In 2011, one of your authors led another comprehensive survey of the field (Jenkins et al.), which concludes:

"Rebound effects are real and significant and combine to drive a total, economy-wide rebound in energy demand with the potential to erode much (and in some cases all) of the reductions in energy consumption expected to arise from below-cost efficiency improvements."

While both literature reviews put the state-of-the-art in the field at NRDC's fingertips, their analysts unfortunately opt to merely cite selectively from both works, while ignoring the broad consensus that has developed in the academic literature.

We suggest the NRDC would be better advised to instead climb on board and move without delay up this learning curve. The bright and committed staff and analysts at NRDC have much to contribute to the understanding - and management - of rebound effects.

But as it stands, there are several methodological difficulties with the current NRDC analysis. Two are central:

  • First, the NRDC paper hangs on an effort to construct and examine "rigorously-testable hypotheses" of rebound, a method they fail to appropriately utilize, while eventually falling afoul of their own requirement for testability of hypotheses in their effort to prove the historic success of efficiency policies in reducing energy use.
  • Second, the authors make the common error of focusing their arguments on the smallest part of the energy economy--end-use consumption in rich, developed economies. This means they ignore both the productive sector of the economy responsible for two-thirds of the global energy use and the emerging economies driving the vast bulk of global energy demand growth--and the different-in-kind rebound mechanics in play in both places. In such sectors, the shadow of Jevons still lurks (see Jenkins et al. 2011 for survey of key literature).

Other non-methodological difficulties arise in their portrayal of the positions of rebound analysts, possibly due to a failure to undertake the hard work of examining the rich and burgeoning recent literature. Whatever the cause, it leads them to falsely portray key elements of the debate, and to apparently lay claim to new insights that are in fact old ones.

1. Testability of Hypotheses

As the authors make much of the theoretical rigor of their approach, we begin there.

Their basic method is to construct several versions of rebound hypotheses, and to subject each to varying degrees of scrutiny in an effort to determine their testability and veracity. This is an appropriate method, but a few basic errors impair its application.

First, it should be noted that a hypothesis is not invalidated simply because the authors themselves are unable to construct a methodology to test such a hypothesis. A hypothesis is not disproven or invalidated until it can be tested, so further effort must be expended either to refine the hypothesis or to devise methods of inquiry that can properly validate or invalidate a standing hypothesis.
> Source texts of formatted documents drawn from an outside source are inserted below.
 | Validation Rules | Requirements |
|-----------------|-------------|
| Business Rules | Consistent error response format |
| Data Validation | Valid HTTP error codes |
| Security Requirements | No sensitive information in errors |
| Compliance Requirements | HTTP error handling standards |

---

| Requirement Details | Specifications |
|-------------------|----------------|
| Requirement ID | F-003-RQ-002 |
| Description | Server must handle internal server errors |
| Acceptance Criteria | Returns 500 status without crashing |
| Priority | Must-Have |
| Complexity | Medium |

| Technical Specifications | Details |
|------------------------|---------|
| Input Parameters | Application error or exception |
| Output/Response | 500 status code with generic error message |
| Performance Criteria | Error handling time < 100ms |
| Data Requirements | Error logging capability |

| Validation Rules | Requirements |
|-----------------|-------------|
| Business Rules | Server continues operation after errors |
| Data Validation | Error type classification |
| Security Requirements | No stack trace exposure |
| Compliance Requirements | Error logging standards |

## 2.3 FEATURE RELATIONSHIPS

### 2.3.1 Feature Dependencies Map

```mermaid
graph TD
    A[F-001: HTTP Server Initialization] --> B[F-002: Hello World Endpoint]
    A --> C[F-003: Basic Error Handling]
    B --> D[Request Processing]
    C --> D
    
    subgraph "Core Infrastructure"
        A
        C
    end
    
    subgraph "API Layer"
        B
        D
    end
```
This is basic to the scientific method.

Yet NRDC's analysts appear ready to reject out of hand the idea that rebound effects may "increase energy consumption above where it would be without these [efficiency] gains" - as in their Hypotheses A (and its variants), which is equivalent to a 'backfire' scenario where rebound exceeds 100% of initially-expected energy savings - simply because they cannot determine a way to test "what energy consumption would have been if efficiencies had remained constant..."

The authors are correct to identify this "with and without" problem, that is, the difficulty of knowing what would have happened to energy use in the absence of energy efficiency gains. Here however, NRDC's analysts would have done well to delve into the literature on rebounds to date, where this observation is central to recent work by one of your authors (e.g., Saunders, 2010) and to discussions of the literature led by another of your authors (see Jenkins et al. 2011 at page 29).

First, we note that this very problem also invalidates numerous past efforts to use historical trends showing declining energy use per unit of economic activity as "proof" of the absence of significant rebounds (e.g. Schipper and Grubb 2000), since these many past analyses have failed to ask the key question, "What would energy use have looked like in the absence of rebound?" We therefore applaud the overdue recognition of this problem by NRDC's analysts, but are baffled as to why they ignore the challenge of constructing methods to rigorously test the hypothesis that historic energy intensity trends would not have been much different had rebound effects been entirely absent--i.e., the hypothesis central to claims that rebound effects are "trivially small."

In short, this methodological challenge cuts both ways, against proponents of hypotheses that rebound effects are "trivially small" as well as against the large body of analysis that sees such effects as "significant" and important.

Testing Hypothesis C

In their Hypothesis C, the NRDC analysts propose to test whether energy efficiency gains induced by policy measures result in energy consumption being different from what the policy measures were expected to produce. They approach the analysis of this proposition by comparing California's experience with electricity sector demand to that of other states.

The difficulty with their analysis is that in the five scant paragraphs they dedicate to 'disproving' their Hypothesis C, they fail to circumscribe their test with sufficient precision, and indeed, present data that actually tell us little about the operation of rebound effects in this historic case study - save perhaps that such rebound are not 100% or greater (just as one would expect for the kinds of efficiency policies pursued in this case).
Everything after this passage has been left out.